Stored data entries:
BEGIN

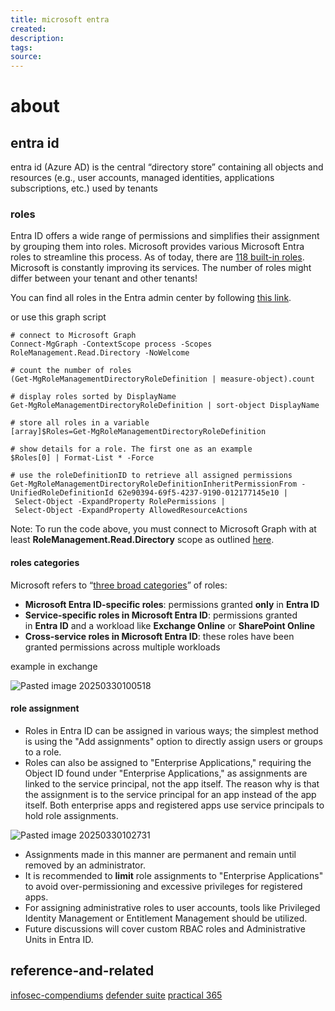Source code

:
 ```yaml
---
title: microsoft entra
created: 
description: 
tags: 
source:
---
```

# about


## entra id

entra id (Azure AD) is the central “directory store” containing all objects and resources (e.g., user accounts, managed identities, applications subscriptions, etc.) used by tenants

### roles

 Entra ID offers a wide range of permissions and simplifies their assignment by grouping them into roles. Microsoft provides various Microsoft Entra roles to streamline this process. 
 As of today, there are [118 built-in roles](https://learn.microsoft.com/en-us/entra/identity/role-based-access-control/permissions-reference?WT.mc_id=M365-MVP-5001727). Microsoft is constantly improving its services. The number of roles might differ between your tenant and other tenants!

You can find all roles in the Entra admin center by following [this link](https://portal.azure.com/#view/Microsoft_AAD_IAM/ActiveDirectoryMenuBlade/~/RolesAndAdministrators).

or use this graph script

```msgraph
# connect to Microsoft Graph
Connect-MgGraph -ContextScope process -Scopes RoleManagement.Read.Directory -NoWelcome

# count the number of roles
(Get-MgRoleManagementDirectoryRoleDefinition | measure-object).count

# display roles sorted by DisplayName
Get-MgRoleManagementDirectoryRoleDefinition | sort-object DisplayName

# store all roles in a variable
[array]$Roles=Get-MgRoleManagementDirectoryRoleDefinition

# show details for a role. The first one as an example
$Roles[0] | Format-List * -Force

# use the roleDefinitionID to retrieve all assigned permissions
Get-MgRoleManagementDirectoryRoleDefinitionInheritPermissionFrom -UnifiedRoleDefinitionId 62e90394-69f5-4237-9190-012177145e10 |
 Select-Object -ExpandProperty RolePermissions |
 Select-Object -ExpandProperty AllowedResourceActions
```

Note: To run the code above, you must connect to Microsoft Graph with at least **RoleManagement.Read.Directory** scope as outlined [here](https://learn.microsoft.com/en-us/graph/api/rbacapplication-list-roleassignments?view=graph-rest-1.0&tabs=http&WT.mc_id=M365-MVP-5001727#for-the-directory-microsoft-entra-id-provider).

#### roles categories

Microsoft refers to “[three broad categories](https://learn.microsoft.com/entra/identity/role-based-access-control/concept-understand-roles?WT.mc_id=M365-MVP-5001727#categories-of-microsoft-entra-roles)” of roles:

- **Microsoft Entra ID-specific roles**: permissions granted **only** in **Entra ID**
- **Service-specific roles in Microsoft Entra ID**: permissions granted in **Entra ID** and a workload like **Exchange Online** or **SharePoint Online**
- **Cross-service roles in Microsoft Entra ID**: these roles have been granted permissions across multiple workloads

example in exchange

![Pasted image 20250330100518](02-compendiums/img/Pasted%20image%2020250330100518.png)

#### role assignment

- Roles in Entra ID can be assigned in various ways; the simplest method is using the "Add assignments" option to directly assign users or groups to a role.
- Roles can also be assigned to "Enterprise Applications," requiring the Object ID found under "Enterprise Applications," as assignments are linked to the service principal, not the app itself. The reason why is that the assignment is to the service principal for an app instead of the app itself. Both enterprise apps and registered apps use service principals to hold role assignments. 

![Pasted image 20250330102731](02-compendiums/img/Pasted%20image%2020250330102731.png)
- Assignments made in this manner are permanent and remain until removed by an administrator.
- It is recommended to **limit** role assignments to "Enterprise Applications" to avoid over-permissioning and excessive privileges for registered apps.
- For assigning administrative roles to user accounts, tools like Privileged Identity Management or Entitlement Management should be utilized.
- Future discussions will cover custom RBAC roles and Administrative Units in Entra ID.

## reference-and-related
[infosec-compendiums](02-compendiums/infosec-compendiums.md)
[defender suite](./microsoft-defender-suite)
[practical 365](https://practical365.com/controlling-access-to-microsoft-365-for-entra-id-apps/)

END

[INSTRUCTIONS TO FOLLOW]: Using the entries above, find all lines with "access". Copy them.

[SOLUTION TO THE PROBLEM]:
 As of today, there are [118 built-in roles](https://learn.microsoft.com/en-us/entra/identity/role-based-access-control/permissions-reference?WT.mc_id=M365-MVP-5001727). Microsoft is constantly improving its services. The number of roles might differ between your tenant and other tenants!
Microsoft refers to “[three broad categories](https://learn.microsoft.com/entra/identity/role-based-access-control/concept-understand-roles?WT.mc_id=M365-MVP-5001727#categories-of-microsoft-entra-roles)” of roles:
[practical 365](https://practical365.com/controlling-access-to-microsoft-365-for-entra-id-apps/)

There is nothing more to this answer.